Regular readers will know that I have strong views on attempts to burden stratigraphy with a new Epoch: the Anthropocene. The central one is that the lead-in to a putsch has as much to do with the creation of a bandwagon, to whose wheels all future geologists will be shackled, as it does to any scientific need for such a novelty. Bound up as it is with the fear that Earth may be experiencing its sixth mass extinction, the mooted Anthropocene will likely become a mere boundary marked by future stratigraphers as a Global Boundary Stratotype Section and Point or GSSP between the existing Holocene Epoch and that sequence of sedimentary strata and their fossil record that will be laid down on top of it. Or not, if humanity becomes extinct should the economically induced, dangerous modifications of our homeworld of the last few decades or centuries not be halted. Either way, it defies the stratigraphic ‘rule book’.

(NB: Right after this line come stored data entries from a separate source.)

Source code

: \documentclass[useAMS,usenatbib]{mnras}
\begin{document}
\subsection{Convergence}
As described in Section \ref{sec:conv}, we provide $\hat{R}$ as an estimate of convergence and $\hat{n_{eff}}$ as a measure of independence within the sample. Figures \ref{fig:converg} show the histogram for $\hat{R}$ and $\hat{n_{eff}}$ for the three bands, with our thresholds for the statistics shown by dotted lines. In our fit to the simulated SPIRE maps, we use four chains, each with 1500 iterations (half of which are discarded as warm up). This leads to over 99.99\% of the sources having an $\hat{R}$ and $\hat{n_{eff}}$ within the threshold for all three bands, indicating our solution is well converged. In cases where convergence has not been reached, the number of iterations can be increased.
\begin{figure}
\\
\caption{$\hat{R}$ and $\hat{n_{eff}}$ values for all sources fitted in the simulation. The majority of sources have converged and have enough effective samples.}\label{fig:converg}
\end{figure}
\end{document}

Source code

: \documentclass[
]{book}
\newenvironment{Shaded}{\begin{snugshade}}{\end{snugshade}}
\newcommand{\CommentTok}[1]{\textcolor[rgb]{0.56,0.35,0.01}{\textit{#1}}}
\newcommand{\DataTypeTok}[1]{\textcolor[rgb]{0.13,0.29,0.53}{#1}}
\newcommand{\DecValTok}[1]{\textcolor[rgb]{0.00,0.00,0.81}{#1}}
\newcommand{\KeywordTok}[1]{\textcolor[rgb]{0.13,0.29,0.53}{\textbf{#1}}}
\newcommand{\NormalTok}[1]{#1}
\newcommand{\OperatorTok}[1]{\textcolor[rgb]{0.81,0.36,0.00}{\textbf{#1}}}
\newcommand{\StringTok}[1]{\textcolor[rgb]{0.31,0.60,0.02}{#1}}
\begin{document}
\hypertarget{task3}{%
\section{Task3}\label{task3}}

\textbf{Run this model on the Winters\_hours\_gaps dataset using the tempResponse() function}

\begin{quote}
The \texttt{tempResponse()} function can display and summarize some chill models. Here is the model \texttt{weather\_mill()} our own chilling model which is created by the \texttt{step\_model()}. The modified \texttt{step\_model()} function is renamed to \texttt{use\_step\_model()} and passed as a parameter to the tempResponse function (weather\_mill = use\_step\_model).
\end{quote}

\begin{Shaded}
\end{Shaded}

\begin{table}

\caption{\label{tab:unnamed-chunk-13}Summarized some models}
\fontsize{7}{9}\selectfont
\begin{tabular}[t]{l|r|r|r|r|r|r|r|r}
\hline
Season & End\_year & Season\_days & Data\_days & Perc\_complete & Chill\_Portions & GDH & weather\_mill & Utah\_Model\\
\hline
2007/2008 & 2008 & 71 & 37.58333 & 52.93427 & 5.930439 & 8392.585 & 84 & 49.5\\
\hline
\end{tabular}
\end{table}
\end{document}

No one can deny that humanity’s activities are now immensely disruptive to surface geological processes. Nor is it possible to rule out such disruptive change to the biosphere in the near-future that a latter-day equivalent of the K/Pg or end-Permian events is on the cards: such confidence does not spring from the interminable succession of grand words and global inaction reiterated in December 2015 by the UN Paris Agreement on economically-induced climate change. Still, it was a bit of a relief to find that palaeontological evidence, or rather statistics derived from the fossil record in North American sedimentary rocks since the Carboniferous, emphasises that there is no need for the adoption of Anthropocene as an acceptable geological adjective.
To ecologists, extinctions are not the be all and end all of disruption of the biosphere. Major shifts in life’s richness are also recorded by the way entire ecosystems become disrupted. A classic, if small-scale, example is that way in which the ecosystem of the US Yellowstone National Park changed since the eradication by 1926 of the few hundred grey wolves that formerly preyed mainly on elk. In the 20 years since wolf reintroduction to the Park in 1995 the hugely complex but fragile Yellowstone ecosystem has showed clear signs of recovery of its pre-extirpation structure and diversity.
A consortium of mainly US ecologists, led by Kathleen Lyons of the National Museum of Natural History at the Smithsonian Institution in Washington DC, has assessed linkages between species of fossil animal and plants since the Carboniferous (S.K. Lyons and 28 others, 2015. Holocene shifts in the assembly of plant and animal communities implicate human impacts. Nature, published on-line 16 December 2015 doi:10.1038/nature16447). They found that of the 350 thousand pairs of species that occurred together at different times throughout the late Palaeozoic to the last Epoch of the Cenozoic, the Holocene, some pairs appeared or clustered together more often than might be expected from random chance. Such non-random association suggests to ecologists that the two members of such a pair somehow shared ecological resources persistently, hinting at relationships that helped stabilise their shared ecosystem. For most of post-300 Ma time an average of 64% of non-random pairs prevailed, but after 11.7 ka ago – the start of the Holocene – that dropped to 37%, suggesting a general destabilisation of many of the ecosystems being considered. This closely correlates with the first human colonisation of the Americas, the last of the habitable continents to which humans migrated. This matches the empirical evidence of early Holocene extinctions of large mammals in the Americas, which itself is analogous to the decimation of large fauna in Australasia during the late Pleistocene following human arrival from about 50 to 60 ka ago. Significant human-induced ecological impact seems to have accompanied their initial appearance everywhere. The ecological effects of animal domestication and agriculture in Eurasia and the Americas mark the Holocene particularly. In fact, in Europe the presence of Mesolithic hunter gatherers is generally inferred, in the face of very rare finds of artefacts and dwellings, from changes in pollen records from Holocene lake and wetland sediments, which show periods of tree clearance that can not be accounted for by climate change.
There is no need for Anthropocene, other than as a political device.